** Opening RECORDS FOR THE EXERCISE block **

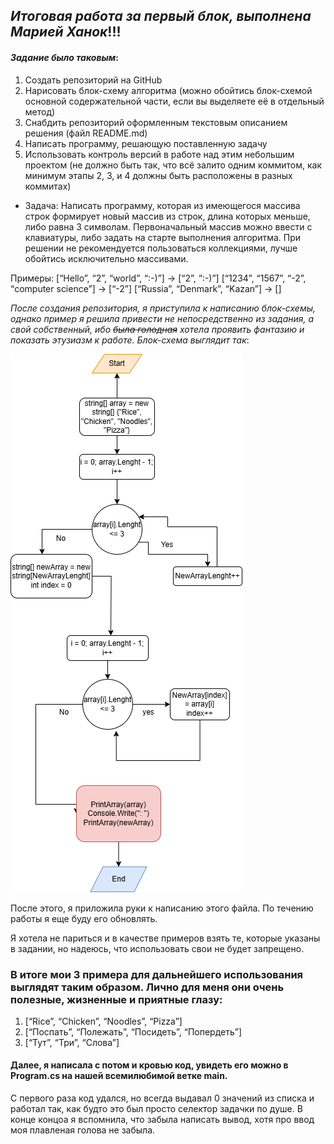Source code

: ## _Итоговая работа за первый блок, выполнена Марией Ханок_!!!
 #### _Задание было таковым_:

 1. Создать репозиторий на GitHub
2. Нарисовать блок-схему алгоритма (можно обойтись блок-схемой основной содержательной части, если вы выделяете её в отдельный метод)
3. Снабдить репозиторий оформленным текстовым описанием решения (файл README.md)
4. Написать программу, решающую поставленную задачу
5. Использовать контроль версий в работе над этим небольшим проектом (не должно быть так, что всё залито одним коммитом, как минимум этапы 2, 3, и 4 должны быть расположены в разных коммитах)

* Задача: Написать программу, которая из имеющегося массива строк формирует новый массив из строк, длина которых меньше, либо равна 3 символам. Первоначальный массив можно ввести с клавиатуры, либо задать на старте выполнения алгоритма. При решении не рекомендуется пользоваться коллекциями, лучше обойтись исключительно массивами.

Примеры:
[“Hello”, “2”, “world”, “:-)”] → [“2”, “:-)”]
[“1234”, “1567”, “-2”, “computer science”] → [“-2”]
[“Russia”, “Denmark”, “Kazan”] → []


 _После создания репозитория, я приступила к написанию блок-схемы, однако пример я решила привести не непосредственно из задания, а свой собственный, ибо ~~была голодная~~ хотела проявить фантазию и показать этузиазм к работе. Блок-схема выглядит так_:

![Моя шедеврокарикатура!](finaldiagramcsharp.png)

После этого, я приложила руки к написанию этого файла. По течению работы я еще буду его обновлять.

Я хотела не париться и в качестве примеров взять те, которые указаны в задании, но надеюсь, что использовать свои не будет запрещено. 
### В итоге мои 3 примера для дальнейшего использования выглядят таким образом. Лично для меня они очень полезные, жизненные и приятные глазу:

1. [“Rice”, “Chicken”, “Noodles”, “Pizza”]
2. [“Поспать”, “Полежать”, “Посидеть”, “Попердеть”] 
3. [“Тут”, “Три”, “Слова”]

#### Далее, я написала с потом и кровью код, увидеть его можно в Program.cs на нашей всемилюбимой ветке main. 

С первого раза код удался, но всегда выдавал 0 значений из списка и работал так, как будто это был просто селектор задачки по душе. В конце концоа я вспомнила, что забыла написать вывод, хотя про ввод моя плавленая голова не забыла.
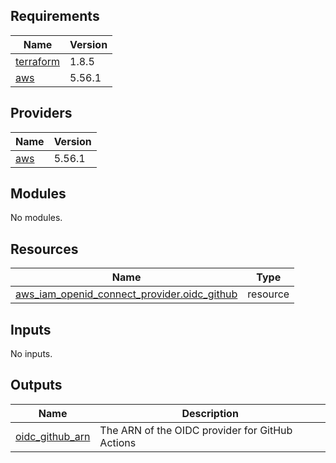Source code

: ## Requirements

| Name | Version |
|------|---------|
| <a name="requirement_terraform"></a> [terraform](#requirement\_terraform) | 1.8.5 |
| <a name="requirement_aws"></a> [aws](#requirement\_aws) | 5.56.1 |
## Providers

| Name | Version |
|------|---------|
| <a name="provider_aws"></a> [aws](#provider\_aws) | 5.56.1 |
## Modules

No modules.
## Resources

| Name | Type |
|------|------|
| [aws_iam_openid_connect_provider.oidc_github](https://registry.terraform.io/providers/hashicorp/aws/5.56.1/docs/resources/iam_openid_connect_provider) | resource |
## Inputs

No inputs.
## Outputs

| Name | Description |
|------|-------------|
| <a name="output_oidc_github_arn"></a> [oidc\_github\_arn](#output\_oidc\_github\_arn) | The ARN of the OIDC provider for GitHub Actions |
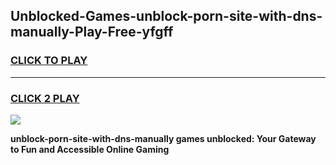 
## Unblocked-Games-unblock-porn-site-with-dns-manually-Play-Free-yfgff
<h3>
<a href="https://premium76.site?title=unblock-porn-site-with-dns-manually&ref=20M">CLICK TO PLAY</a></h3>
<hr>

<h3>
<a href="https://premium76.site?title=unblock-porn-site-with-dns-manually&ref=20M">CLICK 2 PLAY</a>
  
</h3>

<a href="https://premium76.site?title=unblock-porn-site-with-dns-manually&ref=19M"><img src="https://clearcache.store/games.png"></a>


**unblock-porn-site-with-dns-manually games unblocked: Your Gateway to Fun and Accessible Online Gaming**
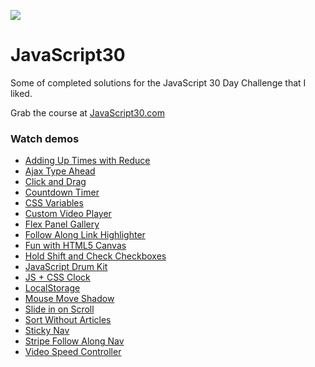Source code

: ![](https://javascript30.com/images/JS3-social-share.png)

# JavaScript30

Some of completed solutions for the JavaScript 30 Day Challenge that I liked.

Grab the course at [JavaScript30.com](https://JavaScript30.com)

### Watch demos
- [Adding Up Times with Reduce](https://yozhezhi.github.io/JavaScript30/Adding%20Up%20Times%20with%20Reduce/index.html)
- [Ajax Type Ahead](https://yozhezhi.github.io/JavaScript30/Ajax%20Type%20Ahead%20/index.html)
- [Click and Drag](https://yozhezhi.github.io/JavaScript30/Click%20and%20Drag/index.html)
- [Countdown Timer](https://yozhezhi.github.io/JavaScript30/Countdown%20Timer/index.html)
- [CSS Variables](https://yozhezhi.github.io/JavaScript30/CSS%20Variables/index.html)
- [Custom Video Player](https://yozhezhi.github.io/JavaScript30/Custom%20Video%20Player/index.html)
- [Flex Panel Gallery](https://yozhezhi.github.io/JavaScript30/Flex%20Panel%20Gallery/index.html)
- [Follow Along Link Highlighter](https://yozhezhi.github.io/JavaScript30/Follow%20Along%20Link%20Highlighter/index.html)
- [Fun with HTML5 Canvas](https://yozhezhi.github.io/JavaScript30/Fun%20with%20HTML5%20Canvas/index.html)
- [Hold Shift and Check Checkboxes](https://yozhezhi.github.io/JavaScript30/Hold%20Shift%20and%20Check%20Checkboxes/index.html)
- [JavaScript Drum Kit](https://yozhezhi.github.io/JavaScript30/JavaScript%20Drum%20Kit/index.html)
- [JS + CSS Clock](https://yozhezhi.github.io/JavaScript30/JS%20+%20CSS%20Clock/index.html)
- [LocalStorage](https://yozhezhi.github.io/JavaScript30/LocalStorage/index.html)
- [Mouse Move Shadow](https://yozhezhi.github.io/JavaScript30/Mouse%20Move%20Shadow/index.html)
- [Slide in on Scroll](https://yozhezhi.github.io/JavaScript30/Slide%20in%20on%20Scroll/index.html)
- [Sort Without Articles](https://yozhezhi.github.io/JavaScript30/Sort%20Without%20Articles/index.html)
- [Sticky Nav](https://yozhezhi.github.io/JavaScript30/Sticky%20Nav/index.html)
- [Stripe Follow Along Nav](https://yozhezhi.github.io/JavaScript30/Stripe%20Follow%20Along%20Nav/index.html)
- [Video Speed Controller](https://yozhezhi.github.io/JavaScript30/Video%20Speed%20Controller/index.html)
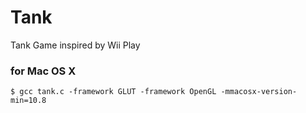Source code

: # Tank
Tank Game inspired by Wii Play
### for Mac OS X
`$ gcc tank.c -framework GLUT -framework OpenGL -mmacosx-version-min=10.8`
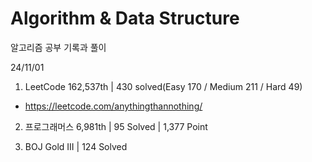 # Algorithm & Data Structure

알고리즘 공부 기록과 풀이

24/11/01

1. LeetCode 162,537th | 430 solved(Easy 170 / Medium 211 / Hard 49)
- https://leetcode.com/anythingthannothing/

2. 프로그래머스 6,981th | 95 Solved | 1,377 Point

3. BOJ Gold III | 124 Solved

** Closing RECORDS FOR THE EXERCISE block **

WORK INSTRUCTIONS: Go through the records and report each line that contains "написанию".

RESPONSE TO THIS TASK:
 _После создания репозитория, я приступила к написанию блок-схемы, однако пример я решила привести не непосредственно из задания, а свой собственный, ибо ~~была голодная~~ хотела проявить фантазию и показать этузиазм к работе. Блок-схема выглядит так_:
После этого, я приложила руки к написанию этого файла. По течению работы я еще буду его обновлять.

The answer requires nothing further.